Sisakhti in 2008 started UsTrendy with 3,000 brands and a mission to promote small designer businesses. Interest from Silicon Valley led him to relocate there, but after 150 potential investors said “no,” Sisakhti moved back home to Boston.

The site came to the attention of Tim Draper, founder of the venture capital firm Draper Fisher Jurvetson. “He gave me a couple million dollars to start,” Sisakhti said. Fast-forward to 2016: UsTrendy features 20,000 designers from 100 countries and has 1 million social media followers. Annual sales are “in the millions,” Sisakhti said, declining to be more specific.

And Aaron? He’s now in the music industry. While he’s not a household name, Sisakhti said he’s doing OK.

Sisakhti said that he initially focused on young women and juniors because they were the most receptive to the concept. He’s now working to bring consumer personalization to the site and broaden the demographics to women. “I’m always interested in expanding out,” he said. “We’ll go older with the offerings.”

At the same time, Sisakhti has revamped the vetting process to improve customer satisfaction. “We now have designers apply and ask them to ship us samples so that we can review the quality,” he said. “We work with them on packaging and shipping. When a new store comes online, it’s frozen after the first 10 sales so that we can see how they did. It’s not that hard to get kicked off UsTrendy.”

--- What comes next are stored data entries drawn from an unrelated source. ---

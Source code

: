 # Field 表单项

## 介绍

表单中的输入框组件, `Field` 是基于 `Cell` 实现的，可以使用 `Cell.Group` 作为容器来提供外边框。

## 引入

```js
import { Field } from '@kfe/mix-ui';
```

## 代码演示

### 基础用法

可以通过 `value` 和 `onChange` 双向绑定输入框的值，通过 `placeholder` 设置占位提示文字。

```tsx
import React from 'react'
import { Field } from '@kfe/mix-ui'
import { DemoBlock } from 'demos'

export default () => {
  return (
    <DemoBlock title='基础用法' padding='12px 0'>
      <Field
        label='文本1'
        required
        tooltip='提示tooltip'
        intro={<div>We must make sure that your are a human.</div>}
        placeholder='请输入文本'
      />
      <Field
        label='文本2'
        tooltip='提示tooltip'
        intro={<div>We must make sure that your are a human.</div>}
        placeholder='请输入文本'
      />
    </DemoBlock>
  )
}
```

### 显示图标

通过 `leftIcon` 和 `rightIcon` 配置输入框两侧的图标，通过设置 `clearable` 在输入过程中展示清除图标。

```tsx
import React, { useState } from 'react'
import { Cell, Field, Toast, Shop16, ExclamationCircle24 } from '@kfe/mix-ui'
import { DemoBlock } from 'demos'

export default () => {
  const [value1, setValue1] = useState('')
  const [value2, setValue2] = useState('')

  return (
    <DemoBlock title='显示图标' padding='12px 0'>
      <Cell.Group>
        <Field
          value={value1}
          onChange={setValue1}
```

Customers are protected because a store is not paid until the customer receives their order, Sisakhti said, adding that UsTrendy takes 20 percent of every sale. The average order is $70, with prices up to $1,350 for a wedding gown.

“The future of shopping is personalization,” Sisakhti said. “We want to sync the different brands to consumers based on past purchase history and what they’ve shown interest in.

“We’ve funded a bunch of clothing lines and we hold design competitions,” Sisakhti said. “We want UsTrendy to be more than just a place to shop.” Rochelle Corino won a recent contest, which included an all-expenses paid trip to London Fashion Week, with a time slot for a runway show.

“The fashion week contest is tricky because it only helps one designer” he said. “If we put money into marketing we can get more sales for designers on the site.”

Because dresses comprise the majority of UsTrendy’s sales, Sisakhti launched a charity program, Believe in Yourself, which donates formal dresses to girls and young women who couldn’t otherwise afford them.

After he made a donation to the Boys & Girls Club of Cape Cod in Mashpee, Mass., the director told Sisakhti that a girl decided to go to her dance because she had a dress. “Body image and how you look and what you wear is such a big issue,” Sisakhti said, adding that he hopes to expand the program across the country.